AS9100 is aimed at design and production organizations, while AS9110 focuses on aerospace maintenance/repair/overhaul (MRO) and AS9120 on aerospace stockist/distributors. The right standard depends on your role in the value chain, contractual/regulatory expectations, and whether you do design/production, MRO, or distribution—or some combination that may require more than one standard.

Most aerospace organizations should review their risk register formally at least quarterly, with lighter-touch monthly reviews for high and emerging risks, and immediate updates after major changes or incidents. The right cadence depends on program phase, regulatory commitments, and the maturity and integration of their QMS, SMS, and digital systems.
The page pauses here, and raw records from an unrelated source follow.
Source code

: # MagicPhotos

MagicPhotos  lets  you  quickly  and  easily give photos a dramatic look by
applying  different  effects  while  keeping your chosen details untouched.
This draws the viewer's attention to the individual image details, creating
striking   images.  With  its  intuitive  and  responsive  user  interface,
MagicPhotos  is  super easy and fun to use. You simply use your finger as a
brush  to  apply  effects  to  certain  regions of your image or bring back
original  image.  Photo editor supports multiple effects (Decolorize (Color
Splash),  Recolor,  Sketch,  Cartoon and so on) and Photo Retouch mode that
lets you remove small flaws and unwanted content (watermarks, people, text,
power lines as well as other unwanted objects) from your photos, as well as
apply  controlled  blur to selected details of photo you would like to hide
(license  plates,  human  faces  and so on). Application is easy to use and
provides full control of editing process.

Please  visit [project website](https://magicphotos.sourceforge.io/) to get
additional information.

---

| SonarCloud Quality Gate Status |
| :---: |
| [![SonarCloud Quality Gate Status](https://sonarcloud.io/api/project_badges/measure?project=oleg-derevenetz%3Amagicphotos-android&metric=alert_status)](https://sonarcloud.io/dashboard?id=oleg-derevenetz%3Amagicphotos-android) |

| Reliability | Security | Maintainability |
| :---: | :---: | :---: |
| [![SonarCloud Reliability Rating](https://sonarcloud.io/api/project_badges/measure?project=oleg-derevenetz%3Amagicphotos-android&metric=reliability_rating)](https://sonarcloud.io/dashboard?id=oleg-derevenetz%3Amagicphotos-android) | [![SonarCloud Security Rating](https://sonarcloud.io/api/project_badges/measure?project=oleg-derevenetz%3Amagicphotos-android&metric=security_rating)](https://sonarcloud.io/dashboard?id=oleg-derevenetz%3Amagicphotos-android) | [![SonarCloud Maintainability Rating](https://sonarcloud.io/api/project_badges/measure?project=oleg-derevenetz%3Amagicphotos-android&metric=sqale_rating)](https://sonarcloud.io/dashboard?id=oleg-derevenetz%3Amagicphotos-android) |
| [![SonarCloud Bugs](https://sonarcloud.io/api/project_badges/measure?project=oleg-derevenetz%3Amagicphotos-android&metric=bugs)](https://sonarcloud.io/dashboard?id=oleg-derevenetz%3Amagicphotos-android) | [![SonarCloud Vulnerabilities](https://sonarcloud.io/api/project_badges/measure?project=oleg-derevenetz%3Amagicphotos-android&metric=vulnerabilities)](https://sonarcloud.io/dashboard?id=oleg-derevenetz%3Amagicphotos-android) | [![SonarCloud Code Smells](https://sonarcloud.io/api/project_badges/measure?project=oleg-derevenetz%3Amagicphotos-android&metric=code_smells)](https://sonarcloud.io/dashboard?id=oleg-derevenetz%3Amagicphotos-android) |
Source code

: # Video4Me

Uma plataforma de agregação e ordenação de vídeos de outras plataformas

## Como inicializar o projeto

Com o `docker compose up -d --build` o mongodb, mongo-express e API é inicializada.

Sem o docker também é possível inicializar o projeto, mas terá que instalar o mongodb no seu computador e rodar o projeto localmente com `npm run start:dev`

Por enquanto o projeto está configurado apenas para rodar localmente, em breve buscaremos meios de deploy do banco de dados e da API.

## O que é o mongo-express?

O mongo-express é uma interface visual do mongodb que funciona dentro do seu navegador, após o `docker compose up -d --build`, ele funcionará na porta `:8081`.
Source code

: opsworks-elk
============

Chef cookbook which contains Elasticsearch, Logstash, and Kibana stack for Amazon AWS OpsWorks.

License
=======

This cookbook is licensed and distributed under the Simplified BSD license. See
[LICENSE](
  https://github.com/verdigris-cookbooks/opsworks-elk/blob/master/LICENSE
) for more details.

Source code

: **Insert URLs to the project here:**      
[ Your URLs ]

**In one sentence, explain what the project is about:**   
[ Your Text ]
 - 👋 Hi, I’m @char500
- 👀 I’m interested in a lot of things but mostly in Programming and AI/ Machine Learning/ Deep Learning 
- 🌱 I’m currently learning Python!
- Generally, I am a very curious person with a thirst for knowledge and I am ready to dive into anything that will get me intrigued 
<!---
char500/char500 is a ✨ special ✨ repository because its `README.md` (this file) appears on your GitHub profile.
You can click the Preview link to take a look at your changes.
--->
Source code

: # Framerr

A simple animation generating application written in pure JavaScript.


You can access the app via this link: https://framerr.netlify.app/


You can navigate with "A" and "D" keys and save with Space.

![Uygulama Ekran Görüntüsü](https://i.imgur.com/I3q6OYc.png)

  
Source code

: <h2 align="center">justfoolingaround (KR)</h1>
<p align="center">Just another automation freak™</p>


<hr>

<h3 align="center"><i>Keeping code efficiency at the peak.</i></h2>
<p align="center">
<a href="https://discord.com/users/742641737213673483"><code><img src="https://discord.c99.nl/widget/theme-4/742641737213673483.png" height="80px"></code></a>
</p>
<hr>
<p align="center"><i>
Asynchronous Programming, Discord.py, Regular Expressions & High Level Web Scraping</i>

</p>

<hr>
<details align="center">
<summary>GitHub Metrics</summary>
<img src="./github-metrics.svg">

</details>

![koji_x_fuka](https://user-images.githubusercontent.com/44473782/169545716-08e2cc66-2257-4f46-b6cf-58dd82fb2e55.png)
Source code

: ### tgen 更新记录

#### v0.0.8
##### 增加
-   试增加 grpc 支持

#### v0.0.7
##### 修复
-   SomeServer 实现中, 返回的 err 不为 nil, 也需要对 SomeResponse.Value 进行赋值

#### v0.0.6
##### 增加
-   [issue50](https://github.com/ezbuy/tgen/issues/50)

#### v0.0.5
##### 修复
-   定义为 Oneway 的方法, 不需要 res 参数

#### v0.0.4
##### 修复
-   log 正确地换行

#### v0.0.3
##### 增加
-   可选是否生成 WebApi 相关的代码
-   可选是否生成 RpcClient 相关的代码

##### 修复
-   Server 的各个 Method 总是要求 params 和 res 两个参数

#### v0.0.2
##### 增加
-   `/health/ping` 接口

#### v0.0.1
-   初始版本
AS9100 Rev D requires a structured, documented approach to operational risk, but does not prescribe a single level of detail or a specific tool. The depth of assessment must be proportional to the risk, complexity, and potential impact on airworthiness and conformity, and must be traceable, maintained, and integrated with existing QMS and operational controls.

ISO 9001:2015 is structured into 10 high‑level clauses, but only clauses 4 through 10 are auditable quality management system requirements. Clauses 1 to 3 define scope, references, and terms. How each clause is implemented and evidenced depends heavily on your processes, documentation, and existing systems.

Common AS9100 mistakes include treating it as a paperwork exercise, ignoring process ownership, weak risk-based thinking, poor configuration and document control, and disconnects between design, manufacturing, suppliers, and quality. In mixed, legacy environments, gaps often come from uncontrolled interfaces, weak evidence, and fragile change management.